Repúdio

Atualizado quarta-feira, 09/09/2015 |11:19

FLONA: Órgão consultivo da reserva ecológica repudia Linha de Transmissão em seu território

A Moção de Repúdio – cuja cópia será remetida ao IDEMA/RN e ao Ministério Público Federal


 

 

AEm reunião ordinária realizada quinta-feira última (03), o Conselho Consultivo da Floresta Nacional (FLONA), gerida pelo Instituto Chico Mendes de Conservação da Biodiversidade (ICMbio), em Assú, aprovou uma Moção de Repúdio. A manifestação de protesto é contra a passagem da Linha de Transmissão de 500 kV Açu III-João Câmara III pelo setor de expansão da reserva ecológica e o perímetro no seu entorno. Assinam o documento o presidente do colegiado e gestor da reserva ambiental, biólogo Mauro Guimarães, e os representantes das seguintes entidades/instituições: 1ª Igreja Batista da Convenção de Assú; Associação de Porto Piató; ONG Carnaúba Viva; Unidade de Campo da Bacia do Assú do DNOCS; EMPARN; Escola Estadual Juscelino Kubitschek; EMATER/RN; Prefeitura Municipal do Assú; CDL-Assú; Centro Comunitário União (Associação do bairro Alto São Francisco); e, campus Ipanguaçu do IFRN.
A Moção de Repúdio – cuja cópia será remetida ao IDEMA/RN e ao Ministério Público Federal – possui a seguinte redação:
“O Conselho Consultivo da Floresta Nacional de Açu, composto por 16 instituições públicas e privadas da sociedade civil, em reunião plenária realizada no dia 03 de setembro de 2015, deliberou REPUDIAR a passagem da Linha de Transmissão de 500 kV Açu III – João Câmara III, pela área de ampliação e zona de entorno da Floresta Nacional de Açu.
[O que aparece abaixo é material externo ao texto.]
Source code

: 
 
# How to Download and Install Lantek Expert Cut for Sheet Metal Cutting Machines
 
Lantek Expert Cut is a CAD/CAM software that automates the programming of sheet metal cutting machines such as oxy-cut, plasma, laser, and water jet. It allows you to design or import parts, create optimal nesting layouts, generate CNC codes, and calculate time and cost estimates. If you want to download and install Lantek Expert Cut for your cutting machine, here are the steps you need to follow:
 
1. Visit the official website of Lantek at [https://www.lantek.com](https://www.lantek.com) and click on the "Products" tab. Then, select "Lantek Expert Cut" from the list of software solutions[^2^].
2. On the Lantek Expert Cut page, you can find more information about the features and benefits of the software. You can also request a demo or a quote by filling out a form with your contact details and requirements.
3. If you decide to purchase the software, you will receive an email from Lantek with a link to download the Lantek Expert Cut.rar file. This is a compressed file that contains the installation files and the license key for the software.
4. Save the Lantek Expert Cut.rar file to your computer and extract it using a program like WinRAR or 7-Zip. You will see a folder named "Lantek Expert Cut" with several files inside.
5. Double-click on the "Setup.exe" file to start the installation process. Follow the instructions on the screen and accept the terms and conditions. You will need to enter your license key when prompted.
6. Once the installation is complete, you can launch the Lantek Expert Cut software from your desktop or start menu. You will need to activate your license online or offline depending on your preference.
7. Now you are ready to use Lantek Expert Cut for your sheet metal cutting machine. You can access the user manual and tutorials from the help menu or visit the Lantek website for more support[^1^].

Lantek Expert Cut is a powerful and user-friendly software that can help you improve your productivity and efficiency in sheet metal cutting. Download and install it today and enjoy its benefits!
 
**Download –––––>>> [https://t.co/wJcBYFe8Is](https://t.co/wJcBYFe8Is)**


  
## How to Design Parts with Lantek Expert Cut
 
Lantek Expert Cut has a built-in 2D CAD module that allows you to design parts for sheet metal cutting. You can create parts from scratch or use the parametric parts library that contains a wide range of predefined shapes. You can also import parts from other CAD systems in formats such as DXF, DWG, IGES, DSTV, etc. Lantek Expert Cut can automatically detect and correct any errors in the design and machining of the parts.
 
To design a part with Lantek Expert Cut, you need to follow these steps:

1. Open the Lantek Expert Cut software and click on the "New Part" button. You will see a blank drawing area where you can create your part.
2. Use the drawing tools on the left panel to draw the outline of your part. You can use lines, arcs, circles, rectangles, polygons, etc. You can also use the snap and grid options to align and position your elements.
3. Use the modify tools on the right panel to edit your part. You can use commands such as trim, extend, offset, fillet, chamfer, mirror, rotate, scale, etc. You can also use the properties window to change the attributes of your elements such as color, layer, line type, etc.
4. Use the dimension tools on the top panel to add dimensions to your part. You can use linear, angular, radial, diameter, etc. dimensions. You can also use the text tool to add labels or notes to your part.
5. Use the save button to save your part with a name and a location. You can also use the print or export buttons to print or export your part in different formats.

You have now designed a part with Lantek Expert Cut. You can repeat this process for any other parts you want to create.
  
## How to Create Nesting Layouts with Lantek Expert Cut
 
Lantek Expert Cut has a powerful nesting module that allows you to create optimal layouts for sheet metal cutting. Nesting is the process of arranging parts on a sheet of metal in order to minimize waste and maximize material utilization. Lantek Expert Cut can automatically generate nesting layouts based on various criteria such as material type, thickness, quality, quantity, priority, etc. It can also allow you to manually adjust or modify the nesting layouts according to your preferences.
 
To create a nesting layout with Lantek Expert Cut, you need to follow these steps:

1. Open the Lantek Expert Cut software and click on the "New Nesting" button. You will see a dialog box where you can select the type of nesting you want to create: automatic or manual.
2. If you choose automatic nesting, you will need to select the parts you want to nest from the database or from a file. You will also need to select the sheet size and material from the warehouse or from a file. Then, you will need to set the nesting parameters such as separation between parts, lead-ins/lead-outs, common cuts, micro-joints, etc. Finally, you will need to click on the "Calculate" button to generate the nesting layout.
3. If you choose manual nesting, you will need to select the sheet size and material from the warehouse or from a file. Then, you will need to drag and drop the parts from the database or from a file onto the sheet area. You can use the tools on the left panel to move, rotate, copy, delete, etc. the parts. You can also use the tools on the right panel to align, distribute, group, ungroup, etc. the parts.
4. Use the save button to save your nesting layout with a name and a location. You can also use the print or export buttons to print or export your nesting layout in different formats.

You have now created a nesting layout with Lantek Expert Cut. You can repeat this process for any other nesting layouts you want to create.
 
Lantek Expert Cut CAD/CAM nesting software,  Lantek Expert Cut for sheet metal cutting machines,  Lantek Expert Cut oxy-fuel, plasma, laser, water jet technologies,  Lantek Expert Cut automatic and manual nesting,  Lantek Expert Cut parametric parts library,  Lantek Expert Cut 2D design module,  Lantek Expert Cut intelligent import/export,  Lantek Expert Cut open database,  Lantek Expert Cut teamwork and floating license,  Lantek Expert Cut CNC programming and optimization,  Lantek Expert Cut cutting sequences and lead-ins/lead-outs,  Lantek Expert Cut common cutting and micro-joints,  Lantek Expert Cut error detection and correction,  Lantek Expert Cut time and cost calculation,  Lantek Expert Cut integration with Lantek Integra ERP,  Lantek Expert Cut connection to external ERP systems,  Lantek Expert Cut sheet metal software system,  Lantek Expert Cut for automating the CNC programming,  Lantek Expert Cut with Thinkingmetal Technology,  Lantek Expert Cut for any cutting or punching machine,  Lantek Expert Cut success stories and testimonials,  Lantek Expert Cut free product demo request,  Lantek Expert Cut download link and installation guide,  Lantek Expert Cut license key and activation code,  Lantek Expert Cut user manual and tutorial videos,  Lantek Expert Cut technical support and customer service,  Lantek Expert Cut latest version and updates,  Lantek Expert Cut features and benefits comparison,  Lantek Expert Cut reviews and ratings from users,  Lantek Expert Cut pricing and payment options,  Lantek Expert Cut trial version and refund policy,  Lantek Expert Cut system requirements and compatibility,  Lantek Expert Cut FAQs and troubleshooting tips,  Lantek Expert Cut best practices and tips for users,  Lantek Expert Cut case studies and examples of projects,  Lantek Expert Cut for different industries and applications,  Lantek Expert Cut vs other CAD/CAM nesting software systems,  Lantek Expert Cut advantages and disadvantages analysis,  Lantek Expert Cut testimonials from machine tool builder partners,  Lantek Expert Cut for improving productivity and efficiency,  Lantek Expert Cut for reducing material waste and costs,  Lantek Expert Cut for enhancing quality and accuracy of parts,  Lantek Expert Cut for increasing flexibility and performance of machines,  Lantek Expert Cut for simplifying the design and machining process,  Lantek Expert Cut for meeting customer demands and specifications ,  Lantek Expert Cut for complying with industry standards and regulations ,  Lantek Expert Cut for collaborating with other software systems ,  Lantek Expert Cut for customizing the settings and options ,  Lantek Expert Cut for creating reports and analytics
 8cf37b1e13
O projeto da Empresa CYMI MASA, através de sua subsidiária Esperanza Transmissora de Energia S.A., está sendo licenciado pelo Instituto de Desenvolvimento Sustentável e Meio Ambiente do RN-IDEMA. Caso a Linha de Transmissão passe pela zona de entorno e a futura área de ampliação da Floresta Nacional de Açu, causará danos à fauna e à flora locais, descaracterizando os atributos ecológicos, cênicos e paisagísticos da Caatinga nesta Unidade de Conservação, inviabilizando sua existência. O Conselho entende que, mesmo os empreendimentos de grande relevância para a sociedade, como a produção e transmissão de energia, devem compatibilizar seus projetos com a proteção ambiental, devendo buscar todas as alternativas possíveis para evitar danos aos ecossistemas e às Unidades de Conservação. A Floresta Nacional de Açu presta relevantes serviços ambientais na região, protege a biodiversidade e fiscaliza ilícitos ambientais no seu entorno, além de apoiar a pesquisa científica, promover atividades de educação ambiental e eventos de lazer e recreação em contato com a natureza na cidade de Assú. Ressaltamos que o Bioma Caatinga é o mais carente de unidades de conservação, sendo que este, devido aos impactos do desmatamento, vem sofrendo com o aumento da desertificação e perda de biodiversidade. A passagem da LT ocasionará a fragmentação do habitat do corredor ecológico que liga a UC à Lagoa do Piató, importante recurso hídrico para a fauna local, fragilizando o equilíbrio do ecossistema. O Conselho fundamenta a presente moção na Constituição Federal, art. 225, que prescreve: “Todos têm direito ao meio ambiente ecologicamente equilibrado, bem de uso comum do povo e essencial à sadia qualidade de vida, impondo-se ao Poder Público e à coletividade o dever de defendê-lo e preservá-lo para as presentes e futuras gerações”.